ENTRIES SHOWN START

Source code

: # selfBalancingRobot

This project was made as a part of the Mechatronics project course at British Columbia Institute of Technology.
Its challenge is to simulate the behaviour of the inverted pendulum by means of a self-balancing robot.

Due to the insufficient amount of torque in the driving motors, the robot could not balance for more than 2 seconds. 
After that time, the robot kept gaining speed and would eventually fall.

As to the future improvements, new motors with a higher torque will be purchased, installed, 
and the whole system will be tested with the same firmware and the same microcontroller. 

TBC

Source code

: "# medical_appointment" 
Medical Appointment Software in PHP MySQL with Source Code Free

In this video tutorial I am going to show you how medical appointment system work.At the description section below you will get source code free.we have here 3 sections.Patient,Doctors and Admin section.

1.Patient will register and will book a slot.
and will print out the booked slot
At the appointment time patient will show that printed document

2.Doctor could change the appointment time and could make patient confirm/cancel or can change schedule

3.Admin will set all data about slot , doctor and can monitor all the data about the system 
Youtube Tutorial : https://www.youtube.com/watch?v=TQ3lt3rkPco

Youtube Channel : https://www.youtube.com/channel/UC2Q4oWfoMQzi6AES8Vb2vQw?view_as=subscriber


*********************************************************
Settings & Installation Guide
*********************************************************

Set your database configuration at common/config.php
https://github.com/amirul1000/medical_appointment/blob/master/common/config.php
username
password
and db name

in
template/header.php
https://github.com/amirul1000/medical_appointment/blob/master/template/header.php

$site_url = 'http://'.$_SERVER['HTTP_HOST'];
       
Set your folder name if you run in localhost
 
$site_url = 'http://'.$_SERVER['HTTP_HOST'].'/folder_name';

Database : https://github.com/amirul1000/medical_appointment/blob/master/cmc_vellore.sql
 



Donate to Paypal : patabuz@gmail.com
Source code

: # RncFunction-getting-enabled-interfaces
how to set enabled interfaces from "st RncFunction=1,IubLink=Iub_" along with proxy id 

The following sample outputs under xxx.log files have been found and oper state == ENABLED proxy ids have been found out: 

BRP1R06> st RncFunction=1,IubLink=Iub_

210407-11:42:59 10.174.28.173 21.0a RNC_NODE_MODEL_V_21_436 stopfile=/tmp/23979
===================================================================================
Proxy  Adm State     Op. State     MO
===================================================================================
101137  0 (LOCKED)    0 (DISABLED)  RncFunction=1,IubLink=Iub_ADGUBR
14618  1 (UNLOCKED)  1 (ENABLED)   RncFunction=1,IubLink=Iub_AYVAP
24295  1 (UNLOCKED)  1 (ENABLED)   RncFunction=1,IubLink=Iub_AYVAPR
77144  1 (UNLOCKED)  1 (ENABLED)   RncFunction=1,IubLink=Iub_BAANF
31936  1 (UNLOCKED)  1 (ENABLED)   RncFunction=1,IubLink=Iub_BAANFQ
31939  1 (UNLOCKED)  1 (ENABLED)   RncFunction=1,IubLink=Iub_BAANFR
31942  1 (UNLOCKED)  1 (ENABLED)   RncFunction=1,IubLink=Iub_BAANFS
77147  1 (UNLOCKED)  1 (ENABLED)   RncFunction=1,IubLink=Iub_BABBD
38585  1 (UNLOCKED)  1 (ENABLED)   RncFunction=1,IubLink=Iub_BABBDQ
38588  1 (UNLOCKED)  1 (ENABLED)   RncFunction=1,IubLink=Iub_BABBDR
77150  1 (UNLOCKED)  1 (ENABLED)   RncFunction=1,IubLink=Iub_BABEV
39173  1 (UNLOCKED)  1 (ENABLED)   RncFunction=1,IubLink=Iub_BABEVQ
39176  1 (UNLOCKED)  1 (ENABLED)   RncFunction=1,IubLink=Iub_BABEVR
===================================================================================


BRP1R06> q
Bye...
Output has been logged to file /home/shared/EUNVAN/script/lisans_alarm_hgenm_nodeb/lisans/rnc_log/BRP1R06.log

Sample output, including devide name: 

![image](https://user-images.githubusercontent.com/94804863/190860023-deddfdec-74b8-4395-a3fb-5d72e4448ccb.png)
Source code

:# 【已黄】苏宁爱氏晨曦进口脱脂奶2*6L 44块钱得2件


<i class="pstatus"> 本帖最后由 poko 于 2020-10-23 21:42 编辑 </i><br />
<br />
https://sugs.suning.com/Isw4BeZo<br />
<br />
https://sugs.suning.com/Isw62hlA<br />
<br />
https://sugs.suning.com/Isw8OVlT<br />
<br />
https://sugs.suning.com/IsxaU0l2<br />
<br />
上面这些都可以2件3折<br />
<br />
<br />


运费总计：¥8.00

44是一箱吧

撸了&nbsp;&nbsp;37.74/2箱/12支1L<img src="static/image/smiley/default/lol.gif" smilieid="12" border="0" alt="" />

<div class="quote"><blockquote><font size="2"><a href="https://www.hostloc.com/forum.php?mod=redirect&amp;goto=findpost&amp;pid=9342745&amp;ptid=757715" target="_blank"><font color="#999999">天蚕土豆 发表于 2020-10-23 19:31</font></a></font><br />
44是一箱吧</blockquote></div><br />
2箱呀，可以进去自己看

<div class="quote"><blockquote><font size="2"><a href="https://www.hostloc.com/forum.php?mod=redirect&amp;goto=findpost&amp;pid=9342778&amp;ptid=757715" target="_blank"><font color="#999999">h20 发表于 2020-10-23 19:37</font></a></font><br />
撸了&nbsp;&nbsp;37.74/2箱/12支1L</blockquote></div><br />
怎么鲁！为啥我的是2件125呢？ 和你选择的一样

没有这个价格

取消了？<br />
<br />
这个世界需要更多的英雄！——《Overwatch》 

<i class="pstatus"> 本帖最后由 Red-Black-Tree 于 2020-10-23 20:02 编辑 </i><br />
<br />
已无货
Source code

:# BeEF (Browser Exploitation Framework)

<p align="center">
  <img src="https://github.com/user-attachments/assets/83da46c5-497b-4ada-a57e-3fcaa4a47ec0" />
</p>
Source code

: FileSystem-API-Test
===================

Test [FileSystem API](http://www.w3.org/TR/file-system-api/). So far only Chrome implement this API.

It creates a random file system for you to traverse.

ENTRIES SHOWN END

THE TASK = Using the data above, print exactly the lines from the line that contains "and will print out the booked slot" through the line that contains "3.Admin will set", with both included.

ANSWER SECTION =
and will print out the booked slot
At the appointment time patient will show that printed document

2.Doctor could change the appointment time and could make patient confirm/cancel or can change schedule

3.Admin will set all data about slot , doctor and can monitor all the data about the system 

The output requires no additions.